[Data listing Boundary: Start]
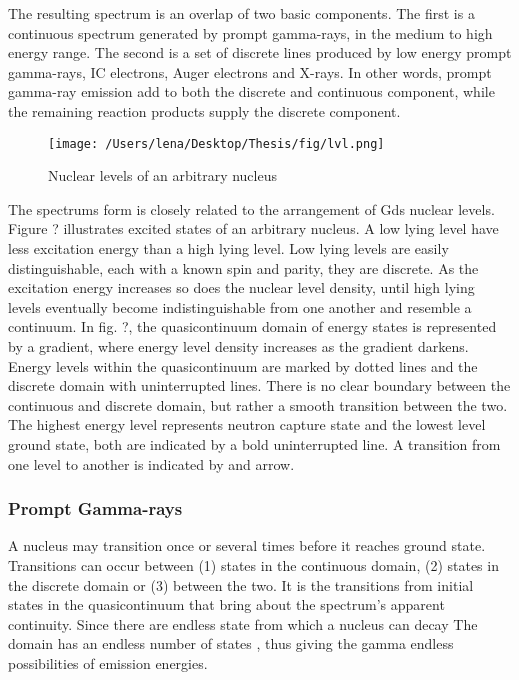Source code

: The resulting spectrum is an overlap of two basic components. The first is a continuous spectrum generated by prompt gamma-rays, in the medium to high energy range. The second is a set of discrete lines produced by low energy prompt gamma-rays, IC electrons, Auger electrons and X-rays. In other words, prompt gamma-ray emission add to both the discrete and continuous component, while the remaining reaction products supply the discrete component.
\begin{figure}[h]
\centering
	\texttt{[image: /Users/lena/Desktop/Thesis/fig/lvl.png]}
	\caption{Nuclear levels of an arbitrary nucleus}
	\label{fig:1}
\end{figure}
The spectrums form is closely related to the arrangement of Gds nuclear levels.
Figure ? illustrates excited states of an arbitrary nucleus. A low lying level have less excitation energy than a high lying level. Low lying levels are easily distinguishable, each with a known spin and parity, they are discrete. As the excitation energy increases so does the nuclear level density, until high lying levels eventually become indistinguishable from one another and resemble a continuum. In fig. ?, the quasicontinuum domain of energy states is represented by a gradient, where energy level density increases as the gradient darkens. Energy levels within the quasicontinuum are marked by dotted lines and the discrete domain with uninterrupted lines. There is no clear boundary between the continuous and discrete domain, but rather a smooth transition between the two. The highest energy level represents neutron capture state and the lowest level ground state, both are indicated by a bold uninterrupted line. A transition from one level to another is indicated by and arrow.

\subsubsection{Prompt Gamma-rays}
A nucleus may transition once or several times before it reaches ground state.
Transitions can occur between (1) states in the continuous domain, (2) states in the discrete domain or (3) between the two. It is the transitions from initial states in the quasicontinuum that bring about the spectrum’s apparent continuity. Since there are endless state from which a nucleus can decay The domain has an endless number of states , thus giving the gamma endless possibilities of emission energies.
[Data listing Boundary: End]
**Problem statement**
Strip out the images, then output the records above word for word.

**Task response**
Source code

: The resulting spectrum is an overlap of two basic components. The first is a continuous spectrum generated by prompt gamma-rays, in the medium to high energy range. The second is a set of discrete lines produced by low energy prompt gamma-rays, IC electrons, Auger electrons and X-rays. In other words, prompt gamma-ray emission add to both the discrete and continuous component, while the remaining reaction products supply the discrete component.
\begin{figure}[h]
\centering
	\texttt{[image: /Users/lena/Desktop/Thesis/fig/lvl.png]}
	\caption{Nuclear levels of an arbitrary nucleus}
	\label{fig:1}
\end{figure}
The spectrums form is closely related to the arrangement of Gds nuclear levels.
Figure ? illustrates excited states of an arbitrary nucleus. A low lying level have less excitation energy than a high lying level. Low lying levels are easily distinguishable, each with a known spin and parity, they are discrete. As the excitation energy increases so does the nuclear level density, until high lying levels eventually become indistinguishable from one another and resemble a continuum. In fig. ?, the quasicontinuum domain of energy states is represented by a gradient, where energy level density increases as the gradient darkens. Energy levels within the quasicontinuum are marked by dotted lines and the discrete domain with uninterrupted lines. There is no clear boundary between the continuous and discrete domain, but rather a smooth transition between the two. The highest energy level represents neutron capture state and the lowest level ground state, both are indicated by a bold uninterrupted line. A transition from one level to another is indicated by and arrow.

\subsubsection{Prompt Gamma-rays}
A nucleus may transition once or several times before it reaches ground state.
Transitions can occur between (1) states in the continuous domain, (2) states in the discrete domain or (3) between the two. It is the transitions from initial states in the quasicontinuum that bring about the spectrum’s apparent continuity. Since there are endless state from which a nucleus can decay The domain has an endless number of states , thus giving the gamma endless possibilities of emission energies.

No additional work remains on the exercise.